Existe um charme muito especial nessa colcha de referências, muitas delas tão específicas que talvez só quem viveu os anos 70 ou conhece Recife de perto vai captar completamente. Kleber não faz questão de pegar o espectador pela mão. O filme segue confiante, sem pausas didáticas, e espera que você acompanhe o passo e se divirta na história desse “agente secreto” involuntário.

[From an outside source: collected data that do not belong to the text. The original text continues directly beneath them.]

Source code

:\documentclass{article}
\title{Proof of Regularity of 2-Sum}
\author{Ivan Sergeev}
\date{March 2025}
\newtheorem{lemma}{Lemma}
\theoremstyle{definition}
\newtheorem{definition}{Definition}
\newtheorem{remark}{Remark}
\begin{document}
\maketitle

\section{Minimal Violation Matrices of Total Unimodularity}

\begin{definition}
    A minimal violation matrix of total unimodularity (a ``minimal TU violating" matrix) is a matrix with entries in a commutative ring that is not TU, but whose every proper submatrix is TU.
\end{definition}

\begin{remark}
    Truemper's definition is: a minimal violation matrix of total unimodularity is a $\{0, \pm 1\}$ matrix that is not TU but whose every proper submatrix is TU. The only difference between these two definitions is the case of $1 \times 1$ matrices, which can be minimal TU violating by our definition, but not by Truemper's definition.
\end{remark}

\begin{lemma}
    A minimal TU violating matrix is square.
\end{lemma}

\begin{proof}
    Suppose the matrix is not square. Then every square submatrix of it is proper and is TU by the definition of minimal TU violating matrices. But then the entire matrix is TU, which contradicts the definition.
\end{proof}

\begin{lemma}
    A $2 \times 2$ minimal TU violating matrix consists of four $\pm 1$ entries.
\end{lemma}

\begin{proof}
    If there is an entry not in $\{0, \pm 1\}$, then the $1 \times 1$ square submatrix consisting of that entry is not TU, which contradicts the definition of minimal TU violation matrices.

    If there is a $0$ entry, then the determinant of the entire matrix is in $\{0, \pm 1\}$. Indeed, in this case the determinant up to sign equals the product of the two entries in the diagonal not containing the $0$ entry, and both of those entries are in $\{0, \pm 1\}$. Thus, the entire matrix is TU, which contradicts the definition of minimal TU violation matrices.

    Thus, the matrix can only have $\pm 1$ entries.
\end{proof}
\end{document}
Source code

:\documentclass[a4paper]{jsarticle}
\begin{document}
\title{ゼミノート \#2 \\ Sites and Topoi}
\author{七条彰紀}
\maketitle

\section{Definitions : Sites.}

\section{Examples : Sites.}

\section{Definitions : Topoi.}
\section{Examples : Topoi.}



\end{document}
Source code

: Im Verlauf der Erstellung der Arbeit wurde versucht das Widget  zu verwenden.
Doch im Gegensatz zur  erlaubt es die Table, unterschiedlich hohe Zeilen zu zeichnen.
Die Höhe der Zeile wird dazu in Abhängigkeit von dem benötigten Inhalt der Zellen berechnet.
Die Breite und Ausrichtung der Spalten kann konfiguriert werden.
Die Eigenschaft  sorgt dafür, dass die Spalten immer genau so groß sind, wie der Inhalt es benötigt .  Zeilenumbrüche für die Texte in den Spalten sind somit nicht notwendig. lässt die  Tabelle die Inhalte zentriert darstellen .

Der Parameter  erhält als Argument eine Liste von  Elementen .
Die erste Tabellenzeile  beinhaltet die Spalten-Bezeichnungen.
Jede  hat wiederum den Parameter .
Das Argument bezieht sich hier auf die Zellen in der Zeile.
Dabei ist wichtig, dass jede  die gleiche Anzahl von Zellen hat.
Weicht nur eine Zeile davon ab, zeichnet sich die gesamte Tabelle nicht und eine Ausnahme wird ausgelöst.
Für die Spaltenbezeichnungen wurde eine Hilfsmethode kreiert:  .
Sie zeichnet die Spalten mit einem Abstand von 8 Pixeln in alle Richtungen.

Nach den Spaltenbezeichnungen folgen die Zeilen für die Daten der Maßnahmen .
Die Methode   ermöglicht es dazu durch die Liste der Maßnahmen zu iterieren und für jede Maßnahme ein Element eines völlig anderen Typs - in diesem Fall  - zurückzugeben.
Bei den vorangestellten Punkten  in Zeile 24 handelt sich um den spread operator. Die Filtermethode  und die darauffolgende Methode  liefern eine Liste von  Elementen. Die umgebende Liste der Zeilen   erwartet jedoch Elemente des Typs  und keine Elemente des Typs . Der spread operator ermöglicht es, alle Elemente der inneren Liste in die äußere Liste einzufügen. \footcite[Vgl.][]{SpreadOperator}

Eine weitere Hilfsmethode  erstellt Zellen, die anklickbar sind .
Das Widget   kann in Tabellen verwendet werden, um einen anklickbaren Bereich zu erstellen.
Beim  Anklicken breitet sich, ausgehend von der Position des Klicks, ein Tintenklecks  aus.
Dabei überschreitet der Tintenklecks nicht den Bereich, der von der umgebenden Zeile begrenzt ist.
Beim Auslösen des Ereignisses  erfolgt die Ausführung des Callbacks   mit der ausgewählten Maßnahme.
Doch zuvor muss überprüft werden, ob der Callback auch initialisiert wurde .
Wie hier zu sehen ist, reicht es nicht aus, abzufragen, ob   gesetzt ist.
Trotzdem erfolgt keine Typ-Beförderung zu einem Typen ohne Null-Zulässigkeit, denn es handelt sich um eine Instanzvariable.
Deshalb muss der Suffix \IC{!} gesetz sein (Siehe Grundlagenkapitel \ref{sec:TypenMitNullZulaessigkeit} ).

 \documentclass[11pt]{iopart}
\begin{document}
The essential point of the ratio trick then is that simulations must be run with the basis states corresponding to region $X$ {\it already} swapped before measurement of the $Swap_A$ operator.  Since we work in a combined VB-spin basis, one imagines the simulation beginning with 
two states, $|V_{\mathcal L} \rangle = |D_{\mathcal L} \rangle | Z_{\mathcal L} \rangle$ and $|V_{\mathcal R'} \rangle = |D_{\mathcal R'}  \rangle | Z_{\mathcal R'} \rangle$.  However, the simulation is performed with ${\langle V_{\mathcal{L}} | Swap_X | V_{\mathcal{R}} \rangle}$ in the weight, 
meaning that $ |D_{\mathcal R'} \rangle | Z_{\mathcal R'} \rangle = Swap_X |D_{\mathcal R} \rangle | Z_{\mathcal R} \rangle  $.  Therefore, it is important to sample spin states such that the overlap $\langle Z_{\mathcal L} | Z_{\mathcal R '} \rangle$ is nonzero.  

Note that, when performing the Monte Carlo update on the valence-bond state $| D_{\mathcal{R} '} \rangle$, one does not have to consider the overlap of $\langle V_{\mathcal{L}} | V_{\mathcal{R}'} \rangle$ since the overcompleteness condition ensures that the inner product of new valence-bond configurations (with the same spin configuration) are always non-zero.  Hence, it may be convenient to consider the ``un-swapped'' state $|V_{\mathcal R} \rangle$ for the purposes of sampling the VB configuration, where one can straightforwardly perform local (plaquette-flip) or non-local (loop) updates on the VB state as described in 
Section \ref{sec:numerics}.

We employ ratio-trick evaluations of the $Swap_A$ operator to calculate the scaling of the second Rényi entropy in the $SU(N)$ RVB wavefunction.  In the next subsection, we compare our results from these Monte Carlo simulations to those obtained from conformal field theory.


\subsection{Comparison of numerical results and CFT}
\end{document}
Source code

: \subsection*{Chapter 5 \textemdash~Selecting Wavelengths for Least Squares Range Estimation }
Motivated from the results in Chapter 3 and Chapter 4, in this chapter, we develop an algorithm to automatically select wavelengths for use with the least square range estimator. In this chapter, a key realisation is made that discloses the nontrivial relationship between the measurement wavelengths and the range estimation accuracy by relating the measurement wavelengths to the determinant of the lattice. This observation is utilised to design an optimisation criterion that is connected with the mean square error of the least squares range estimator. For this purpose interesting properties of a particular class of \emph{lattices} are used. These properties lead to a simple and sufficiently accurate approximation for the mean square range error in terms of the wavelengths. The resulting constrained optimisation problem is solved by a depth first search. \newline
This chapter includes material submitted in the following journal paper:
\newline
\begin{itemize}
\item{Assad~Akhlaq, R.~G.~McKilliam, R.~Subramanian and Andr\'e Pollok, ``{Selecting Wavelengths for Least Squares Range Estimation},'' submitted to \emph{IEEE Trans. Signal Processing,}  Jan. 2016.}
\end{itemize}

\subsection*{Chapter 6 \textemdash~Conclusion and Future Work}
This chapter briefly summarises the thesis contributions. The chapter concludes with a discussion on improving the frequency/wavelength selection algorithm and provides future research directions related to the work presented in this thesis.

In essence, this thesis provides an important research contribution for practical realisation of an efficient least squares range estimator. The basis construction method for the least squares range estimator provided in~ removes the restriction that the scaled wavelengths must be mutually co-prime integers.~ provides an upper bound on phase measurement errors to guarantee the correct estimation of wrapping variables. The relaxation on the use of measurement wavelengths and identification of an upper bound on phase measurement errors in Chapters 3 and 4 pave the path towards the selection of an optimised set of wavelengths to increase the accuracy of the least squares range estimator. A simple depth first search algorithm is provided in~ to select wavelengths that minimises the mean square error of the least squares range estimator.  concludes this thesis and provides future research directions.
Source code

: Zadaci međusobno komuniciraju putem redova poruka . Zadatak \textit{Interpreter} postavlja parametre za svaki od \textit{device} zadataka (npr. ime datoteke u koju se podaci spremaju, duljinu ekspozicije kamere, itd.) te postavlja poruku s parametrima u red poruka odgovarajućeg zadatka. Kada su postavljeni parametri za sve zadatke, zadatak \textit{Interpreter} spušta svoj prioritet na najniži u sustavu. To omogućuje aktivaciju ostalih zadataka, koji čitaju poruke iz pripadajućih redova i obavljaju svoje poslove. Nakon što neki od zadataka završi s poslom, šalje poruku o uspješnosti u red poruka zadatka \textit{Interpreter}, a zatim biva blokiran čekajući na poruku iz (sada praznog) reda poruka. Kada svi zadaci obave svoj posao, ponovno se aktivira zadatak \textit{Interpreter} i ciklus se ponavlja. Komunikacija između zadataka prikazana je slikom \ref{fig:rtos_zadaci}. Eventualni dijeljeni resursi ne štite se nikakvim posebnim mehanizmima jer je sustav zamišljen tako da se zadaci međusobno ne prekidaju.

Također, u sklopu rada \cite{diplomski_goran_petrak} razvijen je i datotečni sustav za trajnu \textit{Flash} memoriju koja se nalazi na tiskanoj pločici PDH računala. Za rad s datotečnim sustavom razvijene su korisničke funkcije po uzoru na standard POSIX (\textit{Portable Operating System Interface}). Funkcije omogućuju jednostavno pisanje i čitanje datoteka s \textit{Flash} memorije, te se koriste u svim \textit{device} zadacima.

Mesmo assim, o diretor não abre mão do entretenimento pipoca. Os diálogos são fantásticos, cheios de alegria e ironia, e o roteiro encontra espaço para inserir acontecimentos reais que escancaram o país que ainda somos, como a referência ao caso do menino Miguel, vítima da negligência criminosa da patroa da mãe. O que poderia virar apenas um exercício cinéfilo de citações vazias, cresce com propósito. Tem Spielberg aqui, tem A Profecia, tem lendas urbanas e tem memórias de uma década moldando a paranoia coletiva. Tudo serve ao filme e ao olhar de quem o conduz.

E para fazer essa engrenagem complexa operar com precisão, Kleber conta com Wagner Moura no centro de tudo, em um papel que parece ter sido encomendado sob medida para sua persona. Depois de quase 12 anos longe de um longa-metragem em língua portuguesa, o ator que conquistou Hollywood retorna ao cinema brasileiro, e especialmente ao cinema nordestino, com a mesma energia arrebatadora que marcou sua passagem por Tropa de Elite.
Moura é praticamente um fenômeno meteorológico inexplicável: quando surge, muda o clima da cena. Sua atuação aqui é contida, cheia de camadas e de pequenas tempestades no olhar castanho que tem (como bem dizia Renato Russo). É, com folga, uma das grandes performances do ano do cinema mundial e talvez a mais relevante (e premiada!) de sua trajetória.
Mesmo assim, quem pega o bastão e sai correndo com ele em vários momentos é dona Tânia Maria (Bacurau), no papel da líder da vila que abriga os “refugiados” da ditadura. Ela dá o tom irônico, espirituoso e humano, com sua naturalidade e improviso, que equilibra a narrativa quando o peso do tema ameaça nos esmagar.

E vale deixar um destaque carinhoso para Alice Carvalho (Cangaço Novo). Sua participação é breve, mas capaz de provocar aquele nó na garganta difícil de ignorar. Há uma cena específica com ela que já nasce antológica. É o tipo de momento que lembra por que a gente ama tanto o cinema afiado como uma navalha de Kleber Mendoça Filho.
Veredito
O Agente Secreto é um espetáculo visual, de narrativa afiada e muita inteligência emocional. Kleber Mendonça Filho entrega um filme que comunica uma mensagem poderosa sem jamais esquecer que cinema também é entretenimento daqueles que fazem plateias inteiras se inclinarem para frente na poltrona, como em Tubarão. Não é só o ponto alto do nosso cinema neste ano; tem tudo para figurar entre as obras mais significativas da última década do cinema mundial. Se a Academia quiser aplaudir, ótimo. Se não quiser, problema dela.
Existem pequenas derrapadas no caminho, uma duração que poderia ser mais enxuta e tanta história para abarcar que às vezes o filme parece tropeçar na própria ambição. Só que o brilho do roteiro, a direção cheia de pulso e esse elenco absurdamente talentoso colocam qualquer tropeço no bolso. O cinema nordestino aqui mostra, com a força de um trovão, que nunca foi “regional” coisa nenhuma. É universal, urgente e irresistível.
Wagner Moura entrega um trabalho digno de consagração e a obra como um todo sai da tela com a energia de um carnaval que insiste em pulsar mesmo quando o país tenta esquecer suas memórias. Tem humor, tem terror, tem verdade. Se pintar um Oscar no caminho, maravilhoso. Se forem dois, já pode reservar o frevo para a festa. De fato, absolute cinema!